Q&A: Ray Dolby

2012-39 BKLOT Dolby Ray Dolby H

Dolby in his home workshop in 1982, during the early stages of Dolby Spectral Recording (SR).

Carolyn Giardina, THR's tech editor and an HPA board member, talks to cinema's legendary Master of Sound.

Renowned engineer and Dolby Laboratories founder Ray Dolby, 79, was responsible for many seminal cinema-sound advancements, including his namesake SR noise-reduction system. This year, he'll receive top honors at the Hollywood Post Alliance Awards, which recognize technical excellence in postproduction. Here, Dolby talks about the next wave of cinematic sound.

THE HOLLYWOOD REPORTER: How will the "theater of the future" sound?

Ray Dolby: I would expect the experience to be even more immersive. As object-based sound formats evolve, there will be a greater need to improve playback equipment. We need to remain creative in placing speakers in the right places, to keep the visual focus on the screen while leveraging speakers' directional capabilities. There are challenges with larger venues that may require unique technologies. With the advent of digital-cinema server and network technologies, there may be less equipment in the projection booth, though much of the complexity will shift to integrated components as well as serving files from the cloud.

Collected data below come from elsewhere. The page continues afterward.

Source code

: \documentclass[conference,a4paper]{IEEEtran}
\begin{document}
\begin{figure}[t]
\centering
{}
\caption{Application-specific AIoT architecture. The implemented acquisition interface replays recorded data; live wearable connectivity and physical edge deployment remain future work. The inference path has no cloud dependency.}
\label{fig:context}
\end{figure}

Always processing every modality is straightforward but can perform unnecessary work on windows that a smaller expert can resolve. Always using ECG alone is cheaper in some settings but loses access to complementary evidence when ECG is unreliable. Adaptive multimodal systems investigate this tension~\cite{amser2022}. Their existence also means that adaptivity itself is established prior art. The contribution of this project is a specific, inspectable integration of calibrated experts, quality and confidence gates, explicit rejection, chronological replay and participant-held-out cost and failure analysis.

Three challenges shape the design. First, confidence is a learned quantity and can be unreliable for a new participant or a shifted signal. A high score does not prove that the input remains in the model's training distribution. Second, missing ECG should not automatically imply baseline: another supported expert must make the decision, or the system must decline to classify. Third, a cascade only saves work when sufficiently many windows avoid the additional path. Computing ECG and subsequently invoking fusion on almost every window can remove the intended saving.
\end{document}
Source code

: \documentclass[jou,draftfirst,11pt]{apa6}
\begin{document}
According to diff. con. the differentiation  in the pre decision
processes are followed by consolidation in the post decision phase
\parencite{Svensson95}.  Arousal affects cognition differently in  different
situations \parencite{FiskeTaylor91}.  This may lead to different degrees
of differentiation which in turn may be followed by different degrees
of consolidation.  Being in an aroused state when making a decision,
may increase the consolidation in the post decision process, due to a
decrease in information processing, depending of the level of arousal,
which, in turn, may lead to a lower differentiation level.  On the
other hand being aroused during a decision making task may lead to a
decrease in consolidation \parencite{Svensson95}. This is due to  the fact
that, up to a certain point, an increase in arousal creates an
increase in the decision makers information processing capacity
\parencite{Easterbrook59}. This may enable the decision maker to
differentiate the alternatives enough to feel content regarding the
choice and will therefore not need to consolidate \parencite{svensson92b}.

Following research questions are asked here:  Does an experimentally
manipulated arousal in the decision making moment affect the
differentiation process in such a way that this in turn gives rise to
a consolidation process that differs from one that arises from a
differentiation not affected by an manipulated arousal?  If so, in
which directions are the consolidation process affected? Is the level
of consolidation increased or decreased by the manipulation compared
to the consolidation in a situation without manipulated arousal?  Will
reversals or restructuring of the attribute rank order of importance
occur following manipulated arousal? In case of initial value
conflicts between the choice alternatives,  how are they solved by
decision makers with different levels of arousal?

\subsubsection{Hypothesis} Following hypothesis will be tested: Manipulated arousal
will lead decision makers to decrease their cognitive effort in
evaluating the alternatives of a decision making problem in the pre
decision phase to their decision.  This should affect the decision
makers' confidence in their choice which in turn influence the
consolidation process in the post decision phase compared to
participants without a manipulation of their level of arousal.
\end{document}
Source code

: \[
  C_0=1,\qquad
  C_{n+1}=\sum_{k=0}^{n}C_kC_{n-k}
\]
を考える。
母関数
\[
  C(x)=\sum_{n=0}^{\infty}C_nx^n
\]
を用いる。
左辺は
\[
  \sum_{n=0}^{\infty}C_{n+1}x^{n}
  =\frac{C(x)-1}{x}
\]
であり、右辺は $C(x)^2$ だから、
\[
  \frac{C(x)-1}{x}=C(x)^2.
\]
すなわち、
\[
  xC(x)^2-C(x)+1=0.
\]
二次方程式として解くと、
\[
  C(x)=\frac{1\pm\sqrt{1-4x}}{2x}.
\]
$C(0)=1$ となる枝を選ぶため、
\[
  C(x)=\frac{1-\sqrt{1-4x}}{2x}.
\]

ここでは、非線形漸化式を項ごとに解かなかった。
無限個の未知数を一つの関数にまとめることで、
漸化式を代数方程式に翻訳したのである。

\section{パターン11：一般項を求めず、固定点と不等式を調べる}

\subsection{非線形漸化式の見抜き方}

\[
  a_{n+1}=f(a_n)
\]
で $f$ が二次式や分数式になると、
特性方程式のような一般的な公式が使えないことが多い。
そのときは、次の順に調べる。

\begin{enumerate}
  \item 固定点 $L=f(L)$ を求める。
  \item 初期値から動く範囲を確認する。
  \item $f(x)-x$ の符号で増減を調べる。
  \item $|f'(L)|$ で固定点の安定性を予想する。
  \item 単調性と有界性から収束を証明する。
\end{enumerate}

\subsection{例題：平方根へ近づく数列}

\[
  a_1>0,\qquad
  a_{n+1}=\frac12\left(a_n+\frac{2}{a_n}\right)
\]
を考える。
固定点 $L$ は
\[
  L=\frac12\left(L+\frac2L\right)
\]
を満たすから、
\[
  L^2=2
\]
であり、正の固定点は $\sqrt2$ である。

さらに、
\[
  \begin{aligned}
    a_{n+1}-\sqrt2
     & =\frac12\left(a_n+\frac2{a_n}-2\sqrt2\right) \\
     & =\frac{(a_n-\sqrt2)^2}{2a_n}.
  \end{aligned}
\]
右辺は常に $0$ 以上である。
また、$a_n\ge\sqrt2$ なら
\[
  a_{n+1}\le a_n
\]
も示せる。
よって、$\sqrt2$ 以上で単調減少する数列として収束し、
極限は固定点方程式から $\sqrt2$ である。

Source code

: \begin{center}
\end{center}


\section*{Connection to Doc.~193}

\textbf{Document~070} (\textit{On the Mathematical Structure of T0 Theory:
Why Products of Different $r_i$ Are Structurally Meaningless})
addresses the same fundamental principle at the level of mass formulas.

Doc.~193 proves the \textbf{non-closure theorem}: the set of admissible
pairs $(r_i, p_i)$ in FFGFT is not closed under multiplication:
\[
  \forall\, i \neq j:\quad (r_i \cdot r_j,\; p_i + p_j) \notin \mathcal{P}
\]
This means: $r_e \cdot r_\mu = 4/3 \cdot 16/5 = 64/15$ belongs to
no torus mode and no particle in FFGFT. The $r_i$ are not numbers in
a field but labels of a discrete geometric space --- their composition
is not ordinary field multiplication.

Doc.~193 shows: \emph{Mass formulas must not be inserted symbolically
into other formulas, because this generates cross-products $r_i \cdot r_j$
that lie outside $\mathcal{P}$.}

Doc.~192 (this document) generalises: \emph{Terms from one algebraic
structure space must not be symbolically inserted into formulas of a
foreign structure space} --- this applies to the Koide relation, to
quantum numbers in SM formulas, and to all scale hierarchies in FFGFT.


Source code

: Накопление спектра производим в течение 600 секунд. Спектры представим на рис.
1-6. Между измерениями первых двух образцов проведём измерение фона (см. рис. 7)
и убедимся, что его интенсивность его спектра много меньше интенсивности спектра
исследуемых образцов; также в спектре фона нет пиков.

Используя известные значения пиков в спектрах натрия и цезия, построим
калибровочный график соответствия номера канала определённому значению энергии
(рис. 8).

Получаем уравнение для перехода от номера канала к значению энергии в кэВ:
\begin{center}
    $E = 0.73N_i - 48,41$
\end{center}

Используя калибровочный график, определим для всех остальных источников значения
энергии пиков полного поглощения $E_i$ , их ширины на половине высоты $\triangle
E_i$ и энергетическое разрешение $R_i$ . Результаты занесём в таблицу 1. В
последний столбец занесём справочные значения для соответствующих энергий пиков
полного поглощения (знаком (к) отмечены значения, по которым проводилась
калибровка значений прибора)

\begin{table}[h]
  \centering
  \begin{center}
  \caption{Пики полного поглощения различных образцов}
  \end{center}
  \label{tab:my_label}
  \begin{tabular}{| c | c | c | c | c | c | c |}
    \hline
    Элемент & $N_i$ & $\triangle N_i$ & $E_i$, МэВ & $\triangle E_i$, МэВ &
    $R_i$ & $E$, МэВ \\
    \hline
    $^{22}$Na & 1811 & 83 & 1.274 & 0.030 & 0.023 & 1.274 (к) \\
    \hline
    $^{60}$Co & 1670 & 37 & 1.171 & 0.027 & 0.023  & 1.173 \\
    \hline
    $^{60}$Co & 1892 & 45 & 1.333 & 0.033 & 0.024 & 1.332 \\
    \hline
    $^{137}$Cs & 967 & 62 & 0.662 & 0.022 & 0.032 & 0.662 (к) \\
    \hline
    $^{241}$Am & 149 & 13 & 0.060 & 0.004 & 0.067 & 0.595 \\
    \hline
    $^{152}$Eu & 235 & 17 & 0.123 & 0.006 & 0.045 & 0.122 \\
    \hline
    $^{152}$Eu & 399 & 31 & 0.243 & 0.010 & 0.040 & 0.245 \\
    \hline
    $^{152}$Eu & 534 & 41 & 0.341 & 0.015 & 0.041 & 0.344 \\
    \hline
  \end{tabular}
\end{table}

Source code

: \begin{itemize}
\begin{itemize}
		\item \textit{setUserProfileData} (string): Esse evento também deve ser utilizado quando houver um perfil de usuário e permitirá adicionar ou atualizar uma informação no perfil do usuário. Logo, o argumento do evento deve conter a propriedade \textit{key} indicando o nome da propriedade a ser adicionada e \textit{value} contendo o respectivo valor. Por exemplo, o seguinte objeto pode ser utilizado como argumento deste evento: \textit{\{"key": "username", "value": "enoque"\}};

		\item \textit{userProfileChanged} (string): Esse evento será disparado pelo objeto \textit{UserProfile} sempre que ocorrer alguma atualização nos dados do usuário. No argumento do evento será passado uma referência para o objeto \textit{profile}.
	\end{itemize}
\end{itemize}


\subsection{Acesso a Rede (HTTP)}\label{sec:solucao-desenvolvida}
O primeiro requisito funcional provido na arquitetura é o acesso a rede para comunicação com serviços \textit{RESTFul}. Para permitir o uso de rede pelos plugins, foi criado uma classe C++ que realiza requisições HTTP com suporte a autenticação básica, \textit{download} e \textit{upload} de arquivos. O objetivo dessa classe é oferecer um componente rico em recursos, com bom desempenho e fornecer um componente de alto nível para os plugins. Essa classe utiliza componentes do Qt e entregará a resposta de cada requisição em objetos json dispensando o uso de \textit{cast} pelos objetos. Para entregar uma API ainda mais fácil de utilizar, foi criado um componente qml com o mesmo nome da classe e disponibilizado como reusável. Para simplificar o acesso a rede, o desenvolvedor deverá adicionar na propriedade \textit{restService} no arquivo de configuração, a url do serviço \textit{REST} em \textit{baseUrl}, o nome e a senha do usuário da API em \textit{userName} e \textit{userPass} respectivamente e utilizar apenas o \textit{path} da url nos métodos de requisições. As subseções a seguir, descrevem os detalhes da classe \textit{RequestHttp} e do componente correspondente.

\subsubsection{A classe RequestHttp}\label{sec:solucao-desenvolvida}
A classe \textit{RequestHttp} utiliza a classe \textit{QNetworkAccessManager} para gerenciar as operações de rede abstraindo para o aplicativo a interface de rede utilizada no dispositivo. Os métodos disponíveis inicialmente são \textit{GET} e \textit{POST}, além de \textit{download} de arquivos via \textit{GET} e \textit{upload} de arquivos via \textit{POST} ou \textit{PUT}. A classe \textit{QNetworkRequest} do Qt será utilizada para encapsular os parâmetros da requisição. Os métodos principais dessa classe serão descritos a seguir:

THR: Some industry leaders have stated that 3D is the greatest change in exhibition since the advent of sound. Do you agree?

Dolby: The primary issue is how to make 3D just as comfortable to watch as 2D. The 3D experience has been making many incremental improvements over its history, and I believe the key to a good 3D experience is using the tool to tell the story without being distracting.

THR: When did creating an immersive sound system like Dolby Atmos become a goal of yours?

Dolby: For years we've considered ways to deliver more fidelity to the cinema audio experience. Film sound design has reached a point where it can unlock the potential of all speakers around the room individually and from above the audience as well. The Dolby Atmos furthers the potential for where to position sounds in the mix and is fundamentally committed to transparently transmitting the soundscape.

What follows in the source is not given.